▶ _WORK REQUEST_: Show every line of the records below that contains the word "body".

*** Opening DATASET EXCERPTS ***

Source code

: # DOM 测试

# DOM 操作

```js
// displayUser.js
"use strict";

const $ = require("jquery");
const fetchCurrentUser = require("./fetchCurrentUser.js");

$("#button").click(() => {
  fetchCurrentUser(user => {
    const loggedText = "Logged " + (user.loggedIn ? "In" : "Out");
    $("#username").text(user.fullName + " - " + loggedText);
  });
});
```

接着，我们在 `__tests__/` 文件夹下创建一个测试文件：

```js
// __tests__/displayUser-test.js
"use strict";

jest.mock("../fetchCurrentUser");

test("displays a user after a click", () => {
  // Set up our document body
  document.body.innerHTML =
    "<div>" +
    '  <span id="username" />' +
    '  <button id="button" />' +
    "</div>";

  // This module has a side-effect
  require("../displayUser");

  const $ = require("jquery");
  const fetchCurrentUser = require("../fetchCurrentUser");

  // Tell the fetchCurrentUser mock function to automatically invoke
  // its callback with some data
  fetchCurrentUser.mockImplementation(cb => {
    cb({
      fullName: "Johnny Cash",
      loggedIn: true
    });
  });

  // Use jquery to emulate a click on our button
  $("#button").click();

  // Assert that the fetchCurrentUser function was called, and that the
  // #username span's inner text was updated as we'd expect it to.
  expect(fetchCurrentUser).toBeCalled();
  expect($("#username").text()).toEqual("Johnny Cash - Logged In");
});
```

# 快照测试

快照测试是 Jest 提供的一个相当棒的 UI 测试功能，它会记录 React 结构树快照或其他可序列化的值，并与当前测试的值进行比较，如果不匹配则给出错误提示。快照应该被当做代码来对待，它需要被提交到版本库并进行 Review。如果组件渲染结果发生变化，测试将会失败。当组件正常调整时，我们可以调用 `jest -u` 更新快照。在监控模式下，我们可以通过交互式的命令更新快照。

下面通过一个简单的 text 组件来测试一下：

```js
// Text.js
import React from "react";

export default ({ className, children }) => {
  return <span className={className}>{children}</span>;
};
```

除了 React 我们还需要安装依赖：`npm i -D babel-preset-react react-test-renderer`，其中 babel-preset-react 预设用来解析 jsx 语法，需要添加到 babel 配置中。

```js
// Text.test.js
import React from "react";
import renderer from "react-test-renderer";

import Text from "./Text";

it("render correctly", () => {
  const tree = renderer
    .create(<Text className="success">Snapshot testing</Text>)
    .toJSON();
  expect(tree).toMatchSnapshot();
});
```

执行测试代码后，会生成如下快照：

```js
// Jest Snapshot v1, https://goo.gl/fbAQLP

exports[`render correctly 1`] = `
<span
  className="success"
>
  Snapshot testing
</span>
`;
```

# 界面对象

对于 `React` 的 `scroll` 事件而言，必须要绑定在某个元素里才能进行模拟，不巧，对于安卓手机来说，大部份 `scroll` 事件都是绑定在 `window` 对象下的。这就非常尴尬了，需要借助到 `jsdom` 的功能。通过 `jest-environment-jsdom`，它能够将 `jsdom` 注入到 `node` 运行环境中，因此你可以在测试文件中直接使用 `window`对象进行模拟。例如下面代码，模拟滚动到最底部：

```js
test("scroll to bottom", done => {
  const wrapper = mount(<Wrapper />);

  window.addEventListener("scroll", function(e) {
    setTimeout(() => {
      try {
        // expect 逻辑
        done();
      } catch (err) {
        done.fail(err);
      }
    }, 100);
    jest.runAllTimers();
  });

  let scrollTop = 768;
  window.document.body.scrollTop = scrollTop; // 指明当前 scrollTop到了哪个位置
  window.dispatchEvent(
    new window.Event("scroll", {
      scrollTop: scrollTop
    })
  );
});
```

*** Closing DATASET EXCERPTS ***

▶ _RESPONSE BELOW_:
  // Set up our document body
  document.body.innerHTML =
  window.document.body.scrollTop = scrollTop; // 指明当前 scrollTop到了哪个位置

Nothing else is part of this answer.